The purity and correct dosing of 5-MeO-MiPT are dangers due to its status as a research chemical, meaning its exact composition and concentration can be inconsistent. There is limited knowledge about its long-term effects and precise toxic dosage. Preliminary studies in mice indicate that while low doses (0.27 mg/kg) may not produce measurable toxic effects, higher doses (2.7 mg/kg) have been shown to induce cell toxicity and programmed cell death in the brain, liver, and kidneys.
Harm reduction advice includes avoiding use in unsafe environments or by individuals with pre-existing medical or psychological conditions. It is also strongly recommended to avoid mixing 5-MeO-MiPT with other substances like stimulants or certain psychedelics due to unpredictable interactions and increased risk of adverse effects.

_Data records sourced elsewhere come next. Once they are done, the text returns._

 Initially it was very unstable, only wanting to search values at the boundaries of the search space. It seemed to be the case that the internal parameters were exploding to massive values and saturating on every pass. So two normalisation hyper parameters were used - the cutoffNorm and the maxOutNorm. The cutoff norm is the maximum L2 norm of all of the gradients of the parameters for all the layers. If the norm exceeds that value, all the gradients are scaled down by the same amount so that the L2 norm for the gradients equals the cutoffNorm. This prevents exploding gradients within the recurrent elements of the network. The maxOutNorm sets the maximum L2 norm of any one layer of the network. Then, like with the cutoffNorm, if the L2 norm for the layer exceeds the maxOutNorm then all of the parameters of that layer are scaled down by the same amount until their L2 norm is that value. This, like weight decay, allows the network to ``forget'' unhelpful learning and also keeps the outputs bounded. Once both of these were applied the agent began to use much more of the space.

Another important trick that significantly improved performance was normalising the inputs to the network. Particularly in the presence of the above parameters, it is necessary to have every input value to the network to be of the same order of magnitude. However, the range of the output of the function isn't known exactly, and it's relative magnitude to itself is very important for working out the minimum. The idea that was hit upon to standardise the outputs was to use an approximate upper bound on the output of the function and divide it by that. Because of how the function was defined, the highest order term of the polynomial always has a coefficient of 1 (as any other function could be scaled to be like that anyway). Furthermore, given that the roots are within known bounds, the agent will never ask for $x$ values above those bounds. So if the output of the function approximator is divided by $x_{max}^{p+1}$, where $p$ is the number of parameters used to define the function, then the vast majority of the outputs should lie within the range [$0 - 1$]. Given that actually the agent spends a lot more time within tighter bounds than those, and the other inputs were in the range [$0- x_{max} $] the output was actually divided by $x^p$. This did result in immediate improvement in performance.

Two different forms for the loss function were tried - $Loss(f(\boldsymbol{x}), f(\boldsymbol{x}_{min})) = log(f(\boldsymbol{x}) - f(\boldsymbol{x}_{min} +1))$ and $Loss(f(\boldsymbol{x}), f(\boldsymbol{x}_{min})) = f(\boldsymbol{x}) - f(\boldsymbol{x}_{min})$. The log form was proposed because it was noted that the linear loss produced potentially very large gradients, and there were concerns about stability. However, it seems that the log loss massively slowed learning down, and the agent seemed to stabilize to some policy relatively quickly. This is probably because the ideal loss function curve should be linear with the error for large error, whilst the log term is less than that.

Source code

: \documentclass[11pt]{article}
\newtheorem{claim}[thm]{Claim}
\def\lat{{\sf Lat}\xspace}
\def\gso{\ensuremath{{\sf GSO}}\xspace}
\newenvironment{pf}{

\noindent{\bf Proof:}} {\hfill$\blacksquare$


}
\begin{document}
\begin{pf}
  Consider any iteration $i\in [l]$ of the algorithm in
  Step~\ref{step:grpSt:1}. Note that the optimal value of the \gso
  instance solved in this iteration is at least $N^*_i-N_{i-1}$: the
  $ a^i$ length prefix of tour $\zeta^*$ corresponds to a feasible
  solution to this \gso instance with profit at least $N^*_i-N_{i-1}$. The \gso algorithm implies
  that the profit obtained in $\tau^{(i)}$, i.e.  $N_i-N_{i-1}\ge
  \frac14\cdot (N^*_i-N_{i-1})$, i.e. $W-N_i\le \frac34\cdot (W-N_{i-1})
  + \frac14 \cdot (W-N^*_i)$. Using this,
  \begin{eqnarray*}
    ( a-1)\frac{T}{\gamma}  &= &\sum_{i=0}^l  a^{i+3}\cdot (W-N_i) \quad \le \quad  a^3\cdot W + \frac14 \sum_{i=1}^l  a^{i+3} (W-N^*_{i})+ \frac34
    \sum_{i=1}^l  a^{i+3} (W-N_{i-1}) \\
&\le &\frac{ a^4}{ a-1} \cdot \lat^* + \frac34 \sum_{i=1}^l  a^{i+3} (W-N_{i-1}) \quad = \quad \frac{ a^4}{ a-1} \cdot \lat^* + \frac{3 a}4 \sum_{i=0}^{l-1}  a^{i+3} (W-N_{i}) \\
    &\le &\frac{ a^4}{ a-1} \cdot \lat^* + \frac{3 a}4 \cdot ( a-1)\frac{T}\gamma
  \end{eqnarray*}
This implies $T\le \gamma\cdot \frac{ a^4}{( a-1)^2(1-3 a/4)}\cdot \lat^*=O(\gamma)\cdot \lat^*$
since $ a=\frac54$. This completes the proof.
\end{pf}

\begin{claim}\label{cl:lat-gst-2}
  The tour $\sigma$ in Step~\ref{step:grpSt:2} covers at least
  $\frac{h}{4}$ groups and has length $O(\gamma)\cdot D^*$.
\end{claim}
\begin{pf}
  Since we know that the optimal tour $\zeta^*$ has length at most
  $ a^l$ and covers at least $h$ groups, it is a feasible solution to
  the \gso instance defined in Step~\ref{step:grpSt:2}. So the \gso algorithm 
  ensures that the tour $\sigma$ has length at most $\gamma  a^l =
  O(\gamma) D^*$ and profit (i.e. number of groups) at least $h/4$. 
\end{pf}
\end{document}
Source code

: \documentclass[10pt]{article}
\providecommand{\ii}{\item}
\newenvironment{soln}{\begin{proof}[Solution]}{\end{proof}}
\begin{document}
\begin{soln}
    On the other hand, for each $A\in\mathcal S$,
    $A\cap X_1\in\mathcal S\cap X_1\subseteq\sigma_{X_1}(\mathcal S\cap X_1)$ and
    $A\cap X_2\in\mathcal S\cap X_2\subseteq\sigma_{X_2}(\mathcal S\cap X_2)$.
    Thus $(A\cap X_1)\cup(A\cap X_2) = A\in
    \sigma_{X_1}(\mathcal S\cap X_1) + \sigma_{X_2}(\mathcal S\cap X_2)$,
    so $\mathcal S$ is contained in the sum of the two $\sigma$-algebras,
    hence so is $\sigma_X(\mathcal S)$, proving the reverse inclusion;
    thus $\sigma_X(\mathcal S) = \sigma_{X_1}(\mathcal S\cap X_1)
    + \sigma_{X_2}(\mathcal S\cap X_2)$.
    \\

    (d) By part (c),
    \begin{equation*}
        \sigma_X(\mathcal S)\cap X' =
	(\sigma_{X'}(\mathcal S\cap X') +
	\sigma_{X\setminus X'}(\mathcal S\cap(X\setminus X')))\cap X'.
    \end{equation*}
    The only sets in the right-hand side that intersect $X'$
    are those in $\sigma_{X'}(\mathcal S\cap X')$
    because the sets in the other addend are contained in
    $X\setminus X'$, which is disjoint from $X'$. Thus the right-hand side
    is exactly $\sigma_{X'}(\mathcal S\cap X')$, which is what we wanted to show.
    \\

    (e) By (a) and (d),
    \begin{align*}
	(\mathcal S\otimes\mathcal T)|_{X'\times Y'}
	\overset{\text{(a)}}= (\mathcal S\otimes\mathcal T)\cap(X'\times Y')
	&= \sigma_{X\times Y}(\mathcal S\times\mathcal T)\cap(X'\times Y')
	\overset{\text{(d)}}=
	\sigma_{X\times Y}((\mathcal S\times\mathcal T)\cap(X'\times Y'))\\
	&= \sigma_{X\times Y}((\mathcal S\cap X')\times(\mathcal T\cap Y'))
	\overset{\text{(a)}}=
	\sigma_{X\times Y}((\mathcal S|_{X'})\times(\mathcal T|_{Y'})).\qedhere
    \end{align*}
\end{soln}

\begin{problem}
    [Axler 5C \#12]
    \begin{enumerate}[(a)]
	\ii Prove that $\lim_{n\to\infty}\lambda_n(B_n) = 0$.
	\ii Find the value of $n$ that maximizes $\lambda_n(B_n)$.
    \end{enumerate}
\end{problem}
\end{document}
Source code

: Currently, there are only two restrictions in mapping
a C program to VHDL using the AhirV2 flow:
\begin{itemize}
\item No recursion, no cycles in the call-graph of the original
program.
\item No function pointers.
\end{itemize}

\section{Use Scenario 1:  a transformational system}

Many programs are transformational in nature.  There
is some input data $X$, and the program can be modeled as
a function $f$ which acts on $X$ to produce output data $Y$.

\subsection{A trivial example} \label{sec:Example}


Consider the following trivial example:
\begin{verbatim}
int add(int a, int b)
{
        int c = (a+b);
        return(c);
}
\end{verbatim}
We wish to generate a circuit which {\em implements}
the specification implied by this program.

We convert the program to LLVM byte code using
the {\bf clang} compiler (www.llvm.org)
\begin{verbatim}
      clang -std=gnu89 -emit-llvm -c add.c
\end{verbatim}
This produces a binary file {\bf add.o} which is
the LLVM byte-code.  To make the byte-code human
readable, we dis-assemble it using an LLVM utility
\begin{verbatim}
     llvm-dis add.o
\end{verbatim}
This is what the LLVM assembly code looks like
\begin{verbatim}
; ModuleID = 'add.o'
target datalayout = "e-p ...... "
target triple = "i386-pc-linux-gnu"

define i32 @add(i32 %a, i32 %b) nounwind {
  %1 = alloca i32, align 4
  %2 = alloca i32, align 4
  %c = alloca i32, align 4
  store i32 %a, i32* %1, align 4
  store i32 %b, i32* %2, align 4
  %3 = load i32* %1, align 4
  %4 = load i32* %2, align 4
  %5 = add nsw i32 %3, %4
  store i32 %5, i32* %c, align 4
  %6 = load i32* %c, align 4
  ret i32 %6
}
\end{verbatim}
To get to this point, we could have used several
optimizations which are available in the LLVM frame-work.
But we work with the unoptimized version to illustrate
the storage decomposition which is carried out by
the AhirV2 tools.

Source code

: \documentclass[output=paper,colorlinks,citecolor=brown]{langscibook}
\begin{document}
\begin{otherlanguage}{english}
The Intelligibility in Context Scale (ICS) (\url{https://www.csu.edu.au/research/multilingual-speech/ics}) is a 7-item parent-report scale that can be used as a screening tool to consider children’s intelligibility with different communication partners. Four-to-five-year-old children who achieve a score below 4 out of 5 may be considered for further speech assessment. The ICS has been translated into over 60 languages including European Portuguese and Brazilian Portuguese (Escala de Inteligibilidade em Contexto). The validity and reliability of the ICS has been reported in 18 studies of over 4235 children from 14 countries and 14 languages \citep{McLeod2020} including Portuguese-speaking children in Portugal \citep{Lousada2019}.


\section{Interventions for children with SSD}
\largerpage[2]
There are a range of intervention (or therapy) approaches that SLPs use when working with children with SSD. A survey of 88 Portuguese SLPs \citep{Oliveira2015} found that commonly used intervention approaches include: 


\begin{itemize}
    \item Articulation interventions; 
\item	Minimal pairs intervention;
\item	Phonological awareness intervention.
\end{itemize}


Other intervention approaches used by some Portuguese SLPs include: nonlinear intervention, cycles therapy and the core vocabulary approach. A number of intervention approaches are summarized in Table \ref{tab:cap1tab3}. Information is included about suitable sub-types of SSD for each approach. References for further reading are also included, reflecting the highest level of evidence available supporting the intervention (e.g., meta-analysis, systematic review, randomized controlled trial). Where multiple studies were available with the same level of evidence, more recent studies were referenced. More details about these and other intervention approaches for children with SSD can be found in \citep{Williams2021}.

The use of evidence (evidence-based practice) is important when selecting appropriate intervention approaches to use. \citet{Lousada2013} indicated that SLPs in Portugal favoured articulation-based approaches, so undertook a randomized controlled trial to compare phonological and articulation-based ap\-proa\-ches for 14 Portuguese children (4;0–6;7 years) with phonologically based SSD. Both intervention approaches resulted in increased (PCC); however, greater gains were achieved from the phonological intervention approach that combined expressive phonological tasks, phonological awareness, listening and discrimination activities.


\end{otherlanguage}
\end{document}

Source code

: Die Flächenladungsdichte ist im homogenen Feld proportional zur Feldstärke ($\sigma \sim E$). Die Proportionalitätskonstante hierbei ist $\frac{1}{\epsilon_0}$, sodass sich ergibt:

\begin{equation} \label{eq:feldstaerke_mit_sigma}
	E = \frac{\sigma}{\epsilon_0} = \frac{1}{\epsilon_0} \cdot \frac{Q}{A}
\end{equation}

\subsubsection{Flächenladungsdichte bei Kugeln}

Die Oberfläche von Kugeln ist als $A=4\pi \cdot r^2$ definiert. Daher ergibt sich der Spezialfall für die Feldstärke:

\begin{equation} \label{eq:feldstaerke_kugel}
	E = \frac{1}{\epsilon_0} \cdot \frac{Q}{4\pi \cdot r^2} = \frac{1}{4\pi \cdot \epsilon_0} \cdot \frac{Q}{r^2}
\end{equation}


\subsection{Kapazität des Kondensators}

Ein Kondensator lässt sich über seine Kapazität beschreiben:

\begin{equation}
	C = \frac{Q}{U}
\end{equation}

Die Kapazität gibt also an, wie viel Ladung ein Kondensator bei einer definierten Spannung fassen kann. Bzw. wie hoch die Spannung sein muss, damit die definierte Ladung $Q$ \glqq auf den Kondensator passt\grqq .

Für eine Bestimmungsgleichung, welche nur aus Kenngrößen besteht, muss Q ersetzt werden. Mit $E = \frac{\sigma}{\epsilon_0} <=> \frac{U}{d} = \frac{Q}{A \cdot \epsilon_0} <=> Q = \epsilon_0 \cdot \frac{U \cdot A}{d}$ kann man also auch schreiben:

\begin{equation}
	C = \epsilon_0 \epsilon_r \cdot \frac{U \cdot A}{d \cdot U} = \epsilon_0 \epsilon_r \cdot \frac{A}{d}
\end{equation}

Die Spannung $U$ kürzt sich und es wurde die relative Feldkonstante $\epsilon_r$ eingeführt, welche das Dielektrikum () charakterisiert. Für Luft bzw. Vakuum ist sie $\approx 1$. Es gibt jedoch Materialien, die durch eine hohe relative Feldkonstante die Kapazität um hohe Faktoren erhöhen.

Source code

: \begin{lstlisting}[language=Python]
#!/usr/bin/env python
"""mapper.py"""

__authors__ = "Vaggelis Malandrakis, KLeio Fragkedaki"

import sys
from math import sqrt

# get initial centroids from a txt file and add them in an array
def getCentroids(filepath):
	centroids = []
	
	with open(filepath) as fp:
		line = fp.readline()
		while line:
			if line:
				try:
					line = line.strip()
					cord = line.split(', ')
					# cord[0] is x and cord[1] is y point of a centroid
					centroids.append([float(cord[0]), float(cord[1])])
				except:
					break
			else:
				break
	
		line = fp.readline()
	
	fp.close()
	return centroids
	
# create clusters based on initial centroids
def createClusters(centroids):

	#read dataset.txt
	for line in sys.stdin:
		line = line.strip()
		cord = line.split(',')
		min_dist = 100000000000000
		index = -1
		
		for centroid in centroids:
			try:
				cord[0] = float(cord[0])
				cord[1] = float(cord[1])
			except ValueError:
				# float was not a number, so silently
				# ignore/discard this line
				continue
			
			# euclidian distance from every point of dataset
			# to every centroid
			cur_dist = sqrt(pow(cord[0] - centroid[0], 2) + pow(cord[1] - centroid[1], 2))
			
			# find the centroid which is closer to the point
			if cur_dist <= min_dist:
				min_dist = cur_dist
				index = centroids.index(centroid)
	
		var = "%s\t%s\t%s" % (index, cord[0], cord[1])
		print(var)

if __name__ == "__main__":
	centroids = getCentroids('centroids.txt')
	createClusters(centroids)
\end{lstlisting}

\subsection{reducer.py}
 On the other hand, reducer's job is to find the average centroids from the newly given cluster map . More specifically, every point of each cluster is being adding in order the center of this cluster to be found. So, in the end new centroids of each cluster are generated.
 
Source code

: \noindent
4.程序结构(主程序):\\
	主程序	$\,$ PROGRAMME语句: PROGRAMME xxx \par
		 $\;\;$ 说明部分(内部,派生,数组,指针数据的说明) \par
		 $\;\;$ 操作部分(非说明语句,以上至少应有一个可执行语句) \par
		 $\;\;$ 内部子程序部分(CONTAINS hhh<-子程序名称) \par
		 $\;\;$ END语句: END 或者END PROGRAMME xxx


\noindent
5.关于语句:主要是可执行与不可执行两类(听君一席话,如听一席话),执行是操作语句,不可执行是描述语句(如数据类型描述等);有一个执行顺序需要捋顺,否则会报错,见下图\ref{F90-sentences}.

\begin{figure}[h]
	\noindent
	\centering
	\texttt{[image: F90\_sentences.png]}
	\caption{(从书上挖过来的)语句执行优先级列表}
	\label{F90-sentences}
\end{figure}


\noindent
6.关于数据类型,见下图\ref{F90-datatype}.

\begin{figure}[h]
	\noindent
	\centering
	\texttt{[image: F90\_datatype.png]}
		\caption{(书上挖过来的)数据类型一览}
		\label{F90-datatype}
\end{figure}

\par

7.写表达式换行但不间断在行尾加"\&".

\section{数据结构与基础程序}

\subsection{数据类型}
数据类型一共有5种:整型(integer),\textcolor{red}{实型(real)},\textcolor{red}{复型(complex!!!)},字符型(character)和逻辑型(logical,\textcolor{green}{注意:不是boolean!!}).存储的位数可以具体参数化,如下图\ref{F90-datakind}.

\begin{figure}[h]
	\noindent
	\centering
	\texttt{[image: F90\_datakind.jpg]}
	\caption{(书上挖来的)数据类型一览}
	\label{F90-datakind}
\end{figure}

Legal Status and Societal Context
The legal status of 5-MeO-MiPT varies significantly across different jurisdictions, reflecting the challenges regulatory bodies face with new psychoactive substances (NPS). In the United States, 5-MeO-MiPT is not federally scheduled, but it can be prosecuted under the Federal Analogue Act (21 U.S.C. ยง 813) if intended for human consumption. This act allows substances structurally similar to Schedule I or II controlled substances to be treated as such if intended for human consumption, effectively making 5-MeO-MiPT illegal if sold or possessed with this intent due to its structural resemblance to controlled tryptamines like 5-MeO-DiPT.
For example, 5-MeO-MiPT is a Class A drug in the United Kingdom. In Florida and Louisiana, it is classified as a Schedule I controlled substance. Other countries, such as China and Finland, have also explicitly controlled 5-MeO-MiPT, while it remains unscheduled in Canada and Luxembourg. The rapid emergence of new psychoactive substances like 5-MeO-MiPT poses an ongoing challenge for legal frameworks globally, as chemists continually modify molecular structures to bypass existing drug laws.